HONG KONG, 10 October 2003 — As Arnold Schwarzenegger was swept to power on a tide of discontent with California Governor Gray Davis on Wednesday, pro-democracy activists in Hong Kong could only watch in envy and frustration.
They have been fighting for six years to unseat the former British colony’s deeply unpopular leader Tung Chee-hwa and seemed agonizingly close to success when 500,000 people took to the streets in an anti-government march on July 1.
But on Wednesday evening, hours after California voters forced Davis out of office and cheered Schwarzenegger at a victory rally in Los Angeles, Hong Kong’s legislature voted down a motion calling on Beijing-appointed Tung, a 66-year-old former shipping tycoon, to resign.

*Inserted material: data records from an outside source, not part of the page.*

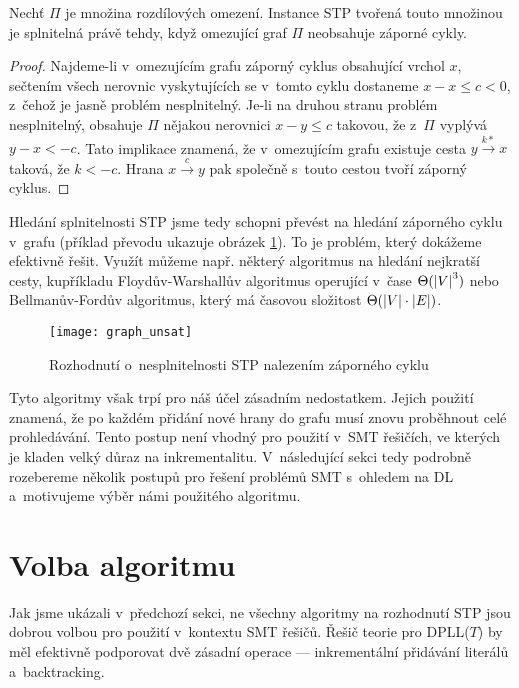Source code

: \begin{tvrz}
	Nechť $\Pi$ je množina rozdílových omezení. Instance STP tvořená touto množinou je splnitelná právě tehdy, když omezující graf $\Pi$ neobsahuje záporné cykly.
\end{tvrz}
\begin{proof}
	Najdeme-li v~omezujícím grafu záporný cyklus obsahující vrchol $x$, sečtením všech nerovnic vyskytujících se v~tomto cyklu dostaneme $x-x \leq c < 0$, z~čehož je jasně problém nesplnitelný. Je-li na druhou stranu problém nesplnitelný, obsahuje $\Pi$ nějakou nerovnici $x - y \leq c$ takovou, že z~$\Pi$ vyplývá $y - x < -c$. Tato implikace znamená, že v~omezujícím grafu existuje cesta $y \xrightarrow{k*} x$ taková, že $k < -c$. Hrana $x \xrightarrow{c} y$ pak společně s~touto cestou tvoří záporný cyklus.
\end{proof}

Hledání splnitelnosti STP jsme tedy schopni převést na hledání záporného cyklu v~grafu (příklad převodu ukazuje obrázek \ref{fig:unsat}). To je problém, který dokážeme efektivně řešit. Využít můžeme např. některý algoritmus na hledání nejkratší cesty, kupříkladu Floydův-Warshallův algoritmus operující v~čase $\Theta(\left|{V}\right|^3)$ nebo Bellmanův-Fordův algoritmus, který má časovou složitost $\Theta(\left|{V}\right|\cdot\left|{E}\right|)$.

\begin{figure}
	\centering
	\texttt{[image: graph\_unsat]}
	\caption{Rozhodnutí o~nesplnitelnosti STP nalezením záporného cyklu}
	\label{fig:unsat}
\end{figure}

Tyto algoritmy však trpí pro náš účel zásadním nedostatkem. Jejich použití znamená, že po každém přidání nové hrany do grafu musí znovu proběhnout celé prohledávání. Tento postup není vhodný pro použití v~SMT řešičích, ve kterých je kladen velký důraz na inkrementalitu. V~následující sekci tedy podrobně rozebereme několik postupů pro řešení problémů SMT s~ohledem na DL a~motivujeme výběr námi použitého algoritmu. 

\section{Volba algoritmu}\label{alg}

Jak jsme ukázali v~předchozí sekci, ne všechny algoritmy na rozhodnutí STP jsou dobrou volbou pro použití v~kontextu SMT řešičů. Řešič teorie pro DPLL($T$) by měl efektivně podporovat dvě zásadní operace --- inkrementální přidávání literálů a~backtracking.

“Why is it that they can vote their governor out of office in California but the people of Hong Kong have no power to get rid of Mr. Tung?” legislator Emily Lau, who moved the motion, asked afterward. The question was rhetorical. Even though the vote after Wednesday’s debate was 21 in favor of the motion to remove Tung compared with 31 against — four votes closer than a similar motion six months ago — the outcome was still inevitable.
Hong Kong was returned to Chinese sovereignty in 1997 with a guarantee of political and economic freedoms being preserved. The legislature left behind by the British, however, is only partly directly elected, with most seats filled by pro-government representative groups. This means that if Tung’s administration ever faces a serious challenge, reinforcements can quickly be rallied to quell the unrest.
The march of July 1 — which in just a few days caused two ministerial resignations and forced the shelving of a hugely unpopular anti-subversion law — has proved a false dawn for Hong Kong’s pro-democracy forces.
Three months later, the momentum has been almost entirely lost and China’s leaders have rallied emphatically behind Tung. Senior officials have warned stability is the key to Hong Kong’s economic recovery and dismissed the protests as a sign of economic, rather than political, discontent.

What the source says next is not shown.